The District of Columbia’s Office of the Chief Technology Officer (OCTO) formed a partnership with the National Institute of Standards and Technology (NIST) Public Safety Communications Research (PSCR) program to evaluate the next generation of wireless communications for public-safety agencies. The project will develop public-safety requirements and test interoperability among multiple vendor systems in the District and at the NIST facility in Boulder, Colo.

Public-safety agencies need an independent facility to test, develop and demonstrate the capabilities of the technologies that commercial carriers are deploying and that public safety is pursuing, an OCTO statement said. Engaging operators on public safety-specific requirements will open an avenue for inclusion of those requirements in commercial-scale equipment manufacturing, thus greatly reducing the cost of the interoperable national network.

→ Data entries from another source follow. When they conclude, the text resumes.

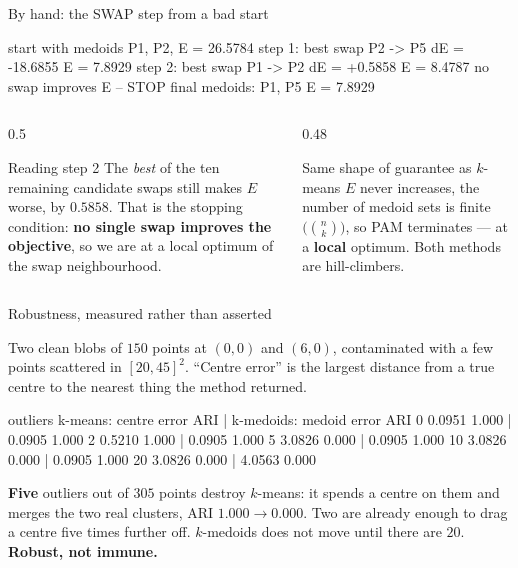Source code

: \documentclass[aspectratio=169]{beamer}
\begin{document}
\begin{frame}[fragile,shrink=6]{By hand: the SWAP step from a bad start}
\begin{outblk}
  start with medoids {P1, P2}, E = 26.5784
  step 1: best swap  P2 -> P5   dE = -18.6855   E =  7.8929
  step 2: best swap  P1 -> P2   dE =  +0.5858   E =  8.4787
          no swap improves E -- STOP
  final medoids: {P1, P5}   E = 7.8929
\end{outblk}
  \vspace{0.3em}
  \begin{columns}[T]
    \begin{column}{0.5\textwidth}
      \begin{block}{Reading step 2}
        \small The \emph{best} of the ten remaining candidate swaps still
        makes $E$ worse, by $0.5858$. That is the stopping condition:
        \textbf{no single swap improves the objective}, so we are at a local
        optimum of the swap neighbourhood.
      \end{block}
    \end{column}
    \begin{column}{0.48\textwidth}
      \begin{alertblock}{Same shape of guarantee as $k$-means}
        \small $E$ never increases, the number of medoid sets is finite
        $\bigl(\binom{n}{k}\bigr)$, so PAM terminates --- at a
        \textbf{local} optimum. Both methods are hill-climbers.
      \end{alertblock}
    \end{column}
  \end{columns}
\end{frame}

\begin{frame}[fragile,shrink=8]{Robustness, measured rather than asserted}
  \begin{center}\small
    Two clean blobs of $150$ points at $(0,0)$ and $(6,0)$, contaminated with
    a few points scattered in $[20,45]^2$. ``Centre error'' is the largest
    distance from a true centre to the nearest thing the method returned.
  \end{center}
\begin{outblk}
  outliers  k-means: centre error  ARI  |  k-medoids: medoid error  ARI
       0              0.0951   1.000  |                0.0905   1.000
       2              0.5210   1.000  |                0.0905   1.000
       5              3.0826   0.000  |                0.0905   1.000
      10              3.0826   0.000  |                0.0905   1.000
      20              3.0826   0.000  |                4.0563   0.000
\end{outblk}
  \vspace{0.2em}
  \begin{alertblock}{}
    \centering
    \textbf{Five} outliers out of $305$ points destroy $k$-means: it spends a
    centre on them and merges the two real clusters, ARI $1.000 \to 0.000$.
    Two are already enough to drag a centre five times further off.
    $k$-medoids does not move until there are $20$. \textbf{Robust, not
    immune.}
  \end{alertblock}
\end{frame}
\end{document}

“To achieve the goal of national interoperability, we need to deploy a single technology everywhere, and public safety has identified Long Term Evolution (LTE) as that technology,” said Bryan Sivak, the District’s chief technology officer. “Without careful testing, we cannot be sure that commercial technology offered to the public meets the needs of public safety. This project is about making sure it works for public safety.”

“NIST looks forward to our partnership with OCTO and to leverage their expertise in running their own 700 MHz public-safety system,” said Dereck Orr, program manager for NIST's PSCR program. “This urban environment will be excellent for first responders to test the performance of these new technologies.”

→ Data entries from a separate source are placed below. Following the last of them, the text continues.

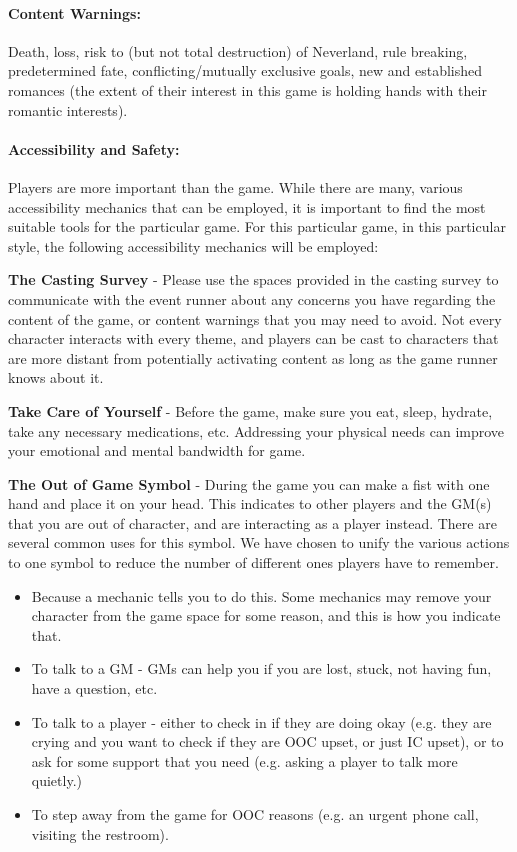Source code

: \documentclass[sheet]{PP}
\begin{document}
\paragraph{Content Warnings:} Death, loss, risk to (but not total destruction) of Neverland, rule breaking, predetermined fate, conflicting/mutually exclusive goals, new and established romances (the extent of their interest in this game is holding hands with their romantic interests).

\paragraph{Accessibility and Safety:} Players are more important than the game. While there are many, various accessibility mechanics that can be employed, it is important to find the most suitable tools for the particular game. For this particular game, in this particular style, the following accessibility mechanics will be employed:
\begin{itemz}
	\item \textbf{The Casting Survey} - Please use the spaces provided in the casting survey to communicate with the event runner about any concerns you have regarding the content of the game, or content warnings that you may need to avoid. Not every character interacts with every theme, and players can be cast to characters that are more distant from potentially activating content as long as the game runner knows about it.
	\item \textbf{Take Care of Yourself }- Before the game, make sure you eat, sleep, hydrate, take any necessary medications, etc. Addressing your physical needs can improve your emotional and mental bandwidth for game.
\end{itemz}
\begin{itemz}
	\item \textbf{The Out of Game Symbol} - During the game you can make a fist with one hand and place it on your head. This indicates to other players and the GM(s) that you are out of character, and are interacting as a player instead. There are several common uses for this symbol. We have chosen to unify the various actions to one symbol to reduce the number of different ones players have to remember.
	\begin{itemize}
		\item Because a mechanic tells you to do this. Some mechanics may remove your character from the game space for some reason, and this is how you indicate that.
		\item To talk to a GM - GMs can help you if you are lost, stuck, not having fun, have a question, etc.
		\item To talk to a player - either to check in if they are doing okay (e.g. they are crying and you want to check if they are OOC upset, or just IC upset), or to ask for some support that you need (e.g. asking a player to talk more quietly.)
		\item To step away from the game for OOC reasons (e.g. an urgent phone call, visiting the restroom).
	\end{itemize}
\end{itemz}
\end{document}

OCTO and NIST envision the project to include multiple vendors’ equipment, as well as the interoperability among different carriers’ networks and different vendors’ equipment, including end-user devices. Public-safety practitioners nationwide — local, state and federal — will be involved in the project.

In 2008, the Department of Homeland Security (DHS) partnered with OCTO on a radio over wireless broadband (ROW-B) project. The National Capital Region (NCR) awarded a contract in early 2007 to Alcatel Lucent for an EV-DO Revision A network at 700 MHz.